Generally speaking, illness is cathartic. Even the worst stomach flu is tolerable because we know however awful it feels, it’s temporary. In fact, as the worst symptoms ensue you can take a curious comfort, knowing it can’t get worse. It follows patterns, borders, and you can almost predict the course it will take. Then, as you gradually begin to improve it becomes slightly intoxicating: the nasal drip that made it hard to swallow and difficult to sleep now congealed and coughed up, expired demons exorcised from your system. Your vitality stumbles back, like an eager baby learning to walk, and eventually, you’re yourself again.

With terminal cancer there is no improvement, and each time you confront the worst possible symptoms, there are always more on offer, a never-ending supply promising agonies you could not have previously imagined.

 

ii.

What does it say about me that I offer nothing but praise for the folks who helped facilitate the death of my dog?

Euthanize –vb: to kill painlessly, especially to relieve suffering from an incurable illness.

Euthanizing a dog (putting it to sleep, we say) is seldom a dilemma. It’s heartbreaking, certainly, but few people will tolerate seeing a helpless creature with no hope of recovery. However complicated it feels playing God when the decision has to be made, many of us believe it’s the least we can do for companions who loved us so well. There is a discernible solace to be found in the act of holding them as they close their eyes for the final time. I understood, from the first day I brought him home, that my dog was going to die. I understand that every being that draws breath will one day cease to do so. There is so much anguish we can do so little to improve it becomes a surreal blessing, exerting some measure of control, replacing pain with peace.

 

iii.

To hear some people tell it, angels are all around us. Lincoln spoke about the better angels of our nature, but these people believe actual angels are guiding our lives, their handiwork resulting in what we can only call miracles.

It is certainly an enchanting notion: our loved ones looking down from heaven, intervening on God’s orders, helping us do what we can’t do for ourselves.

We see evidence each day of the ways our fellow human beings make concepts like angels, heaven, and even hell seem like the only sensible remedy for the evils we inflict. Even if, guided by angels or their influence over our natures, we established a better way to exist, we would still have inexorable setbacks like illness and death—the sorts of circumstances that practically compel divine exegesis.

 

iv.

What does it say about me that I offer nothing but praise for the people who helped expedite the death of my mother? More, the people were paid to provide their services. More still, I think anyone should consider themselves fortunate to have a similar experience.
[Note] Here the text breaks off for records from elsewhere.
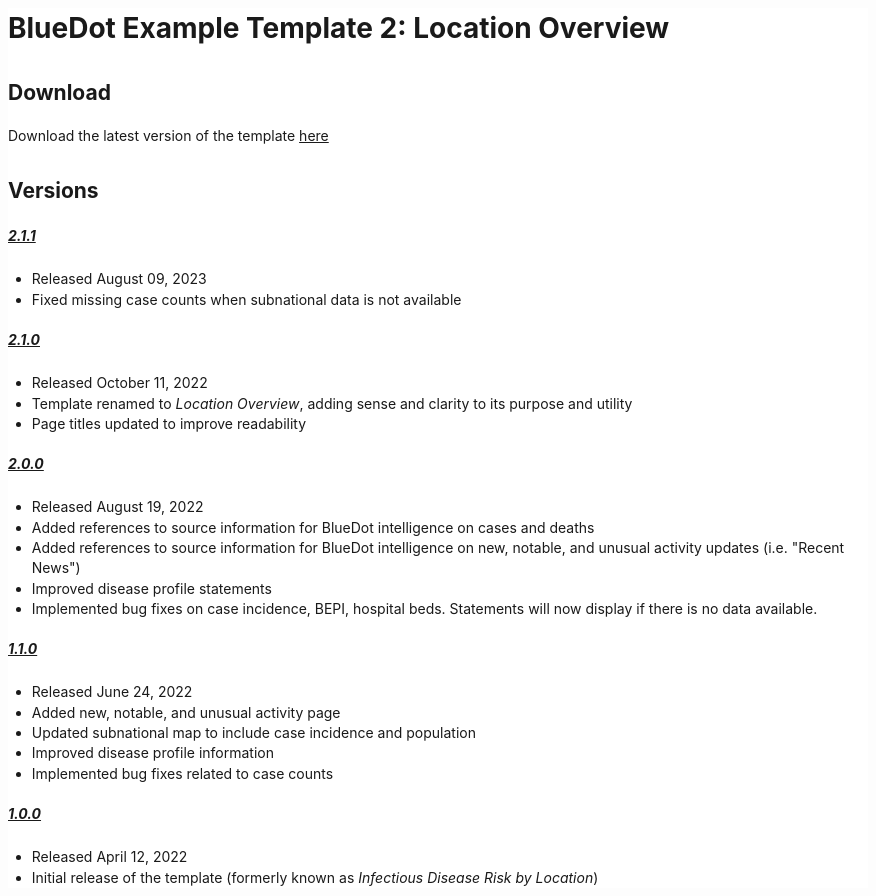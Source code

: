 # BlueDot Example Template 2: Location Overview

## Download

Download the latest version of the template [here](https://github.com/BlueDot-global/bluedot-support/raw/main/Example%20Templates/Power%20BI/Template%202%20-%20Location%20Overview/template2-location-overview-v2.1.1.pbix)

## Versions

##### [2.1.1](https://github.com/BlueDot-global/bluedot-support/raw/LOCOVERv2.1.1/Example%20Templates/Power%20BI/Template%202%20-%20Location%20Overview/template2-location-overview-v2.1.1.pbix)
- Released August 09, 2023
- Fixed missing case counts when subnational data is not available

##### [2.1.0](https://github.com/BlueDot-global/bluedot-support/raw/LOCOVERv2.1.0/Example%20Templates/Power%20BI/Template%202%20-%20Location%20Overview/template2-location-overview-v2.1.0.pbix)
- Released October 11, 2022
- Template renamed to _Location Overview_, adding sense and clarity to its purpose and utility
- Page titles updated to improve readability

##### [2.0.0](https://github.com/BlueDot-global/bluedot-support/raw/IDRLv2.0.0/Example%20Templates/Power%20BI/Infectious%20Disease%20Risk%20by%20Location/infectious-disease-risk-by-location-v2.0.0.pbix)
- Released August 19, 2022
- Added references to source information for BlueDot intelligence on cases and deaths
- Added references to source information for BlueDot intelligence on new, notable, and unusual activity updates (i.e. "Recent News")
- Improved disease profile statements
- Implemented bug fixes on case incidence, BEPI, hospital beds. Statements will now display if there is no data available.

##### [1.1.0](https://github.com/BlueDot-global/bluedot-support/raw/IDRLv1.1.0/Example%20Templates/Power%20BI/Infectious%20Disease%20Risk%20by%20Location/infectious-disease-risk-by-location.pbix)
- Released June 24, 2022
- Added new, notable, and unusual activity page
- Updated subnational map to include case incidence and population
- Improved disease profile information
- Implemented bug fixes related to case counts

##### [1.0.0](https://github.com/BlueDot-global/bluedot-support/raw/IDRLv1.0.0/Example%20Templates/Power%20BI/Infectious%20Disease%20Risk%20by%20Location/infectious-disease-risk-by-location.pbix)
- Released April 12, 2022
- Initial release of the template (formerly known as _Infectious Disease Risk by Location_)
Listen: for a country that prides itself on doing so many things so well, America does not handle the process of dying with any particular aplomb. In fact, we are decidedly inadequate when it comes to confronting death, much less helping to expedite it.

At times we need help when we can’t count on ourselves. All too often our medical and religious institutions are ill-equipped to extend the very things they purport to provide.

 

v.

When we are faced with an impossible situations, we can’t afford to rely on angels we’re unable to see. No miracles are necessary since there are those amongst us who provide the support, comfort and grace many of us would pray for.

Hospice nurses are angels of death, which is to say, they perform the sorts of services God’s envoys usually get credit for.

When you or someone you love is confronting a death that will be neither quick nor painless, these ordinary angels are the best hope you have. When even the most compassionate doctors and priests are unable to offer more than kind words and empty promises, hospice nurses do more for us than we can do for ourselves. And that is as close to a real miracle as we can expect to encounter in this world.

*excerpted from a memoir entitled Please Talk About Me When I’m Gone.